Termination w.r.t. Q of the given QTRS could not be shown:

0 QTRS
1 DependencyPairsProof (⇔)
2 QDP

(0) Obligation:

Q restricted rewrite system:
The TRS R consists of the following rules:

:(x, x) → e
:(x, e) → x
i(:(x, y)) → :(y, x)
:(:(x, y), z) → :(x, :(z, i(y)))
:(e, x) → i(x)
i(i(x)) → x
i(e) → e
:(x, :(y, i(x))) → i(y)
:(x, :(y, :(i(x), z))) → :(i(z), y)
:(i(x), :(y, x)) → i(y)
:(i(x), :(y, :(x, z))) → :(i(z), y)

Q is empty.

(1) DependencyPairsProof (EQUIVALENT transformation)

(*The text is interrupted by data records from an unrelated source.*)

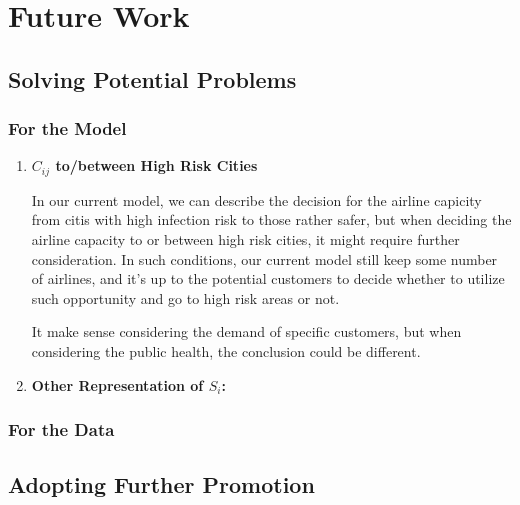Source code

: \section{Future Work}

\subsection{Solving Potential Problems}

\subsubsection{For the Model}

\begin{enumerate}
    \item \textbf{$C_{ij}$ to/between High Risk Cities} 
    
    In our current model, we can describe the decision for the airline capicity from citis with high infection risk to those rather safer, but when deciding the airline capacity to or between high risk cities, it might require further consideration. In such conditions, our current model still keep some number of airlines, and it's up to the potential customers to decide whether to utilize such opportunity and go to high risk areas or not. 
    
    It make sense considering the demand of specific customers, but when considering the public health, the conclusion could be different. 
    \item \textbf{Other Representation of $S_{i}$:}
\end{enumerate}

\subsubsection{For the Data}

\subsection{Adopting Further Promotion}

Using Dependency Pairs [AG00,LPAR04] we result in the following initial DP problem.

(2) Obligation:

Q DP problem:
The TRS P consists of the following rules:

I(:(x, y)) → :1(y, x)
:1(:(x, y), z) → :1(x, :(z, i(y)))
:1(:(x, y), z) → :1(z, i(y))
:1(:(x, y), z) → I(y)
:1(e, x) → I(x)
:1(x, :(y, i(x))) → I(y)
:1(x, :(y, :(i(x), z))) → :1(i(z), y)
:1(x, :(y, :(i(x), z))) → I(z)
:1(i(x), :(y, x)) → I(y)
:1(i(x), :(y, :(x, z))) → :1(i(z), y)
:1(i(x), :(y, :(x, z))) → I(z)

The TRS R consists of the following rules:

:(x, x) → e
:(x, e) → x
i(:(x, y)) → :(y, x)
:(:(x, y), z) → :(x, :(z, i(y)))
:(e, x) → i(x)
i(i(x)) → x
i(e) → e
:(x, :(y, i(x))) → i(y)
:(x, :(y, :(i(x), z))) → :(i(z), y)
:(i(x), :(y, x)) → i(y)
:(i(x), :(y, :(x, z))) → :(i(z), y)

Q is empty.
We have to consider all minimal (P,Q,R)-chains.